_Problem statement_
Omit every picture, then give all the entries again exactly.

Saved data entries
******

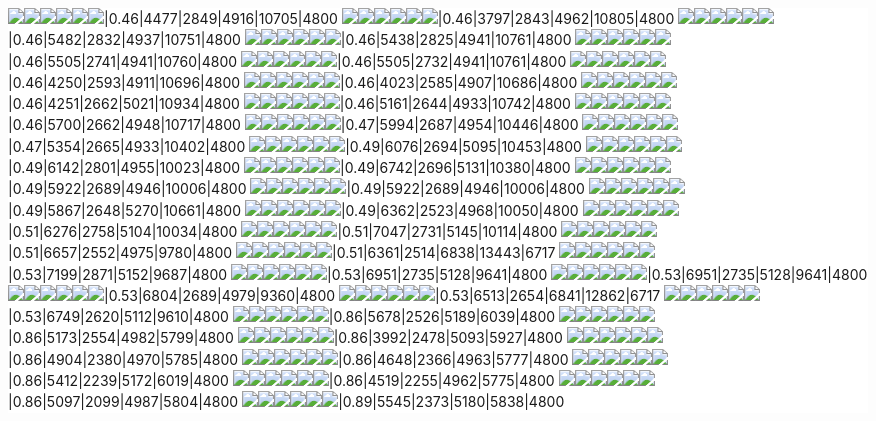 ![](/item/6671.png)![](/item/6676.png)![](/item/3033.png)![](/item/6672.png)![](/item/3006.png)![](/item/3153.png)|0.46|4477|2849|4916|10705|4800
![](/item/3094.png)![](/item/3124.png)![](/item/6672.png)![](/item/3006.png)![](/item/3033.png)![](/item/3072.png)|0.46|3797|2843|4962|10805|4800
![](/item/3006.png)![](/item/3142.png)![](/item/3153.png)![](/item/3033.png)![](/item/3095.png)![](/item/6672.png)|0.46|5482|2832|4937|10751|4800
![](/item/3085.png)![](/item/6672.png)![](/item/3033.png)![](/item/3153.png)![](/item/3142.png)![](/item/3094.png)|0.46|5438|2825|4941|10761|4800
![](/item/3094.png)![](/item/3033.png)![](/item/3142.png)![](/item/3085.png)![](/item/3087.png)![](/item/3153.png)|0.46|5505|2741|4941|10760|4800
![](/item/3046.png)![](/item/3085.png)![](/item/3153.png)![](/item/3142.png)![](/item/3033.png)![](/item/3095.png)|0.46|5505|2732|4941|10761|4800
![](/item/6671.png)![](/item/6676.png)![](/item/3033.png)![](/item/3153.png)![](/item/3006.png)![](/item/3046.png)|0.46|4250|2593|4911|10696|4800
![](/item/6671.png)![](/item/6676.png)![](/item/3033.png)![](/item/3153.png)![](/item/3006.png)![](/item/3085.png)|0.46|4023|2585|4907|10686|4800
![](/item/6671.png)![](/item/3095.png)![](/item/3033.png)![](/item/3072.png)![](/item/3006.png)![](/item/3085.png)|0.46|4251|2662|5021|10934|4800
![](/item/3006.png)![](/item/3142.png)![](/item/3153.png)![](/item/3033.png)![](/item/3094.png)![](/item/6672.png)|0.46|5161|2644|4933|10742|4800
![](/item/3006.png)![](/item/3142.png)![](/item/3153.png)![](/item/3033.png)![](/item/6676.png)![](/item/3085.png)|0.46|5700|2662|4948|10717|4800
![](/item/3006.png)![](/item/3142.png)![](/item/3153.png)![](/item/3033.png)![](/item/6676.png)![](/item/3046.png)|0.47|5994|2687|4954|10446|4800
![](/item/3006.png)![](/item/3142.png)![](/item/3153.png)![](/item/3033.png)![](/item/3094.png)![](/item/3095.png)|0.47|5354|2665|4933|10402|4800
![](/item/3094.png)![](/item/3033.png)![](/item/3142.png)![](/item/3006.png)![](/item/3072.png)![](/item/6672.png)|0.49|6076|2694|5095|10453|4800
![](/item/3006.png)![](/item/3142.png)![](/item/3153.png)![](/item/3033.png)![](/item/6676.png)![](/item/3094.png)|0.49|6142|2801|4955|10023|4800
![](/item/3006.png)![](/item/3142.png)![](/item/3085.png)![](/item/3033.png)![](/item/3072.png)![](/item/6676.png)|0.49|6742|2696|5131|10380|4800
![](/item/3006.png)![](/item/3142.png)![](/item/3153.png)![](/item/3033.png)![](/item/3094.png)![](/item/6693.png)|0.49|5922|2689|4946|10006|4800
![](/item/3006.png)![](/item/3142.png)![](/item/3153.png)![](/item/3033.png)![](/item/3094.png)![](/item/6696.png)|0.49|5922|2689|4946|10006|4800
![](/item/3006.png)![](/item/3142.png)![](/item/3153.png)![](/item/3033.png)![](/item/3072.png)![](/item/3094.png)|0.49|5867|2648|5270|10661|4800
![](/item/3006.png)![](/item/3142.png)![](/item/3085.png)![](/item/3033.png)![](/item/3074.png)![](/item/6676.png)|0.49|6362|2523|4968|10050|4800
![](/item/3094.png)![](/item/3033.png)![](/item/3142.png)![](/item/3006.png)![](/item/3072.png)![](/item/3095.png)|0.51|6276|2758|5104|10034|4800
![](/item/3006.png)![](/item/3142.png)![](/item/3046.png)![](/item/3033.png)![](/item/3072.png)![](/item/6676.png)|0.51|7047|2731|5145|10114|4800
![](/item/3006.png)![](/item/3142.png)![](/item/3046.png)![](/item/3033.png)![](/item/3074.png)![](/item/6676.png)|0.51|6657|2552|4975|9780|4800
![](/item/3006.png)![](/item/3142.png)![](/item/3046.png)![](/item/3033.png)![](/item/6673.png)![](/item/6676.png)|0.51|6361|2514|6838|13443|6717
![](/item/3094.png)![](/item/3033.png)![](/item/3142.png)![](/item/6676.png)![](/item/3006.png)![](/item/3072.png)|0.53|7199|2871|5152|9687|4800
![](/item/3094.png)![](/item/3033.png)![](/item/3142.png)![](/item/3006.png)![](/item/3072.png)![](/item/6693.png)|0.53|6951|2735|5128|9641|4800
![](/item/3094.png)![](/item/3033.png)![](/item/3142.png)![](/item/3006.png)![](/item/3072.png)![](/item/6696.png)|0.53|6951|2735|5128|9641|4800
![](/item/3094.png)![](/item/3033.png)![](/item/3142.png)![](/item/6676.png)![](/item/3006.png)![](/item/3074.png)|0.53|6804|2689|4979|9360|4800
![](/item/3094.png)![](/item/3033.png)![](/item/3142.png)![](/item/6676.png)![](/item/3006.png)![](/item/6673.png)|0.53|6513|2654|6841|12862|6717
![](/item/3094.png)![](/item/3033.png)![](/item/3142.png)![](/item/3006.png)![](/item/3072.png)![](/item/6695.png)|0.53|6749|2620|5112|9610|4800
![](/item/3006.png)![](/item/3142.png)![](/item/3085.png)![](/item/3033.png)![](/item/3072.png)![](/item/6672.png)|0.86|5678|2526|5189|6039|4800
![](/item/3094.png)![](/item/3033.png)![](/item/3142.png)![](/item/3085.png)![](/item/3046.png)![](/item/3153.png)|0.86|5173|2554|4982|5799|4800
![](/item/6671.png)![](/item/3006.png)![](/item/3085.png)![](/item/3033.png)![](/item/3072.png)![](/item/3094.png)|0.86|3992|2478|5093|5927|4800
![](/item/3006.png)![](/item/3142.png)![](/item/3153.png)![](/item/3033.png)![](/item/3046.png)![](/item/3094.png)|0.86|4904|2380|4970|5785|4800
![](/item/3006.png)![](/item/3142.png)![](/item/3153.png)![](/item/3033.png)![](/item/3085.png)![](/item/3094.png)|0.86|4648|2366|4963|5777|4800
![](/item/3006.png)![](/item/3142.png)![](/item/3085.png)![](/item/3033.png)![](/item/3046.png)![](/item/3072.png)|0.86|5412|2239|5172|6019|4800
![](/item/3006.png)![](/item/3142.png)![](/item/3153.png)![](/item/3033.png)![](/item/3085.png)![](/item/3046.png)|0.86|4519|2255|4962|5775|4800
![](/item/3006.png)![](/item/3142.png)![](/item/3085.png)![](/item/3033.png)![](/item/3046.png)![](/item/3074.png)|0.86|5097|2099|4987|5804|4800
![](/item/3094.png)![](/item/3033.png)![](/item/3142.png)![](/item/3085.png)![](/item/3006.png)![](/item/3072.png)|0.89|5545|2373|5180|5838|4800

******

_Answer space_
 ![](/item/6671.png)![](/item/6676.png)![](/item/3033.png)![](/item/6672.png)![](/item/3006.png)![](/item/3153.png)|0.46|4477|2849|4916|10705|4800
![](/item/3094.png)![](/item/3124.png)![](/item/6672.png)![](/item/3006.png)![](/item/3033.png)![](/item/3072.png)|0.46|3797|2843|4962|10805|4800
![](/item/3006.png)![](/item/3142.png)![](/item/3153.png)![](/item/3033.png)![](/item/3095.png)![](/item/6672.png)|0.46|5482|2832|4937|10751|4800
![](/item/3085.png)![](/item/6672.png)![](/item/3033.png)![](/item/3153.png)![](/item/3142.png)![](/item/3094.png)|0.46|5438|2825|4941|10761|4800
![](/item/3094.png)![](/item/3033.png)![](/item/3142.png)![](/item/3085.png)![](/item/3087.png)![](/item/3153.png)|0.46|5505|2741|4941|10760|4800
![](/item/3046.png)![](/item/3085.png)![](/item/3153.png)![](/item/3142.png)![](/item/3033.png)![](/item/3095.png)|0.46|5505|2732|4941|10761|4800
![](/item/6671.png)![](/item/6676.png)![](/item/3033.png)![](/item/3153.png)![](/item/3006.png)![](/item/3046.png)|0.46|4250|2593|4911|10696|4800
![](/item/6671.png)![](/item/6676.png)![](/item/3033.png)![](/item/3153.png)![](/item/3006.png)![](/item/3085.png)|0.46|4023|2585|4907|10686|4800
![](/item/6671.png)![](/item/3095.png)![](/item/3033.png)![](/item/3072.png)![](/item/3006.png)![](/item/3085.png)|0.46|4251|2662|5021|10934|4800
![](/item/3006.png)![](/item/3142.png)![](/item/3153.png)![](/item/3033.png)![](/item/3094.png)![](/item/6672.png)|0.46|5161|2644|4933|10742|4800
![](/item/3006.png)![](/item/3142.png)![](/item/3153.png)![](/item/3033.png)![](/item/6676.png)![](/item/3085.png)|0.46|5700|2662|4948|10717|4800
![](/item/3006.png)![](/item/3142.png)![](/item/3153.png)![](/item/3033.png)![](/item/6676.png)![](/item/3046.png)|0.47|5994|2687|4954|10446|4800
![](/item/3006.png)![](/item/3142.png)![](/item/3153.png)![](/item/3033.png)![](/item/3094.png)![](/item/3095.png)|0.47|5354|2665|4933|10402|4800
![](/item/3094.png)![](/item/3033.png)![](/item/3142.png)![](/item/3006.png)![](/item/3072.png)![](/item/6672.png)|0.49|6076|2694|5095|10453|4800
![](/item/3006.png)![](/item/3142.png)![](/item/3153.png)![](/item/3033.png)![](/item/6676.png)![](/item/3094.png)|0.49|6142|2801|4955|10023|4800
![](/item/3006.png)![](/item/3142.png)![](/item/3085.png)![](/item/3033.png)![](/item/3072.png)![](/item/6676.png)|0.49|6742|2696|5131|10380|4800
![](/item/3006.png)![](/item/3142.png)![](/item/3153.png)![](/item/3033.png)![](/item/3094.png)![](/item/6693.png)|0.49|5922|2689|4946|10006|4800
![](/item/3006.png)![](/item/3142.png)![](/item/3153.png)![](/item/3033.png)![](/item/3094.png)![](/item/6696.png)|0.49|5922|2689|4946|10006|4800
![](/item/3006.png)![](/item/3142.png)![](/item/3153.png)![](/item/3033.png)![](/item/3072.png)![](/item/3094.png)|0.49|5867|2648|5270|10661|4800
![](/item/3006.png)![](/item/3142.png)![](/item/3085.png)![](/item/3033.png)![](/item/3074.png)![](/item/6676.png)|0.49|6362|2523|4968|10050|4800
![](/item/3094.png)![](/item/3033.png)![](/item/3142.png)![](/item/3006.png)![](/item/3072.png)![](/item/3095.png)|0.51|6276|2758|5104|10034|4800
![](/item/3006.png)![](/item/3142.png)![](/item/3046.png)![](/item/3033.png)![](/item/3072.png)![](/item/6676.png)|0.51|7047|2731|5145|10114|4800
![](/item/3006.png)![](/item/3142.png)![](/item/3046.png)![](/item/3033.png)![](/item/3074.png)![](/item/6676.png)|0.51|6657|2552|4975|9780|4800
![](/item/3006.png)![](/item/3142.png)![](/item/3046.png)![](/item/3033.png)![](/item/6673.png)![](/item/6676.png)|0.51|6361|2514|6838|13443|6717
![](/item/3094.png)![](/item/3033.png)![](/item/3142.png)![](/item/6676.png)![](/item/3006.png)![](/item/3072.png)|0.53|7199|2871|5152|9687|4800
![](/item/3094.png)![](/item/3033.png)![](/item/3142.png)![](/item/3006.png)![](/item/3072.png)![](/item/6693.png)|0.53|6951|2735|5128|9641|4800
![](/item/3094.png)![](/item/3033.png)![](/item/3142.png)![](/item/3006.png)![](/item/3072.png)![](/item/6696.png)|0.53|6951|2735|5128|9641|4800
![](/item/3094.png)![](/item/3033.png)![](/item/3142.png)![](/item/6676.png)![](/item/3006.png)![](/item/3074.png)|0.53|6804|2689|4979|9360|4800
![](/item/3094.png)![](/item/3033.png)![](/item/3142.png)![](/item/6676.png)![](/item/3006.png)![](/item/6673.png)|0.53|6513|2654|6841|12862|6717
![](/item/3094.png)![](/item/3033.png)![](/item/3142.png)![](/item/3006.png)![](/item/3072.png)![](/item/6695.png)|0.53|6749|2620|5112|9610|4800
![](/item/3006.png)![](/item/3142.png)![](/item/3085.png)![](/item/3033.png)![](/item/3072.png)![](/item/6672.png)|0.86|5678|2526|5189|6039|4800
![](/item/3094.png)![](/item/3033.png)![](/item/3142.png)![](/item/3085.png)![](/item/3046.png)![](/item/3153.png)|0.86|5173|2554|4982|5799|4800
![](/item/6671.png)![](/item/3006.png)![](/item/3085.png)![](/item/3033.png)![](/item/3072.png)![](/item/3094.png)|0.86|3992|2478|5093|5927|4800
![](/item/3006.png)![](/item/3142.png)![](/item/3153.png)![](/item/3033.png)![](/item/3046.png)![](/item/3094.png)|0.86|4904|2380|4970|5785|4800
![](/item/3006.png)![](/item/3142.png)![](/item/3153.png)![](/item/3033.png)![](/item/3085.png)![](/item/3094.png)|0.86|4648|2366|4963|5777|4800
![](/item/3006.png)![](/item/3142.png)![](/item/3085.png)![](/item/3033.png)![](/item/3046.png)![](/item/3072.png)|0.86|5412|2239|5172|6019|4800
![](/item/3006.png)![](/item/3142.png)![](/item/3153.png)![](/item/3033.png)![](/item/3085.png)![](/item/3046.png)|0.86|4519|2255|4962|5775|4800
![](/item/3006.png)![](/item/3142.png)![](/item/3085.png)![](/item/3033.png)![](/item/3046.png)![](/item/3074.png)|0.86|5097|2099|4987|5804|4800
![](/item/3094.png)![](/item/3033.png)![](/item/3142.png)![](/item/3085.png)![](/item/3006.png)![](/item/3072.png)|0.89|5545|2373|5180|5838|4800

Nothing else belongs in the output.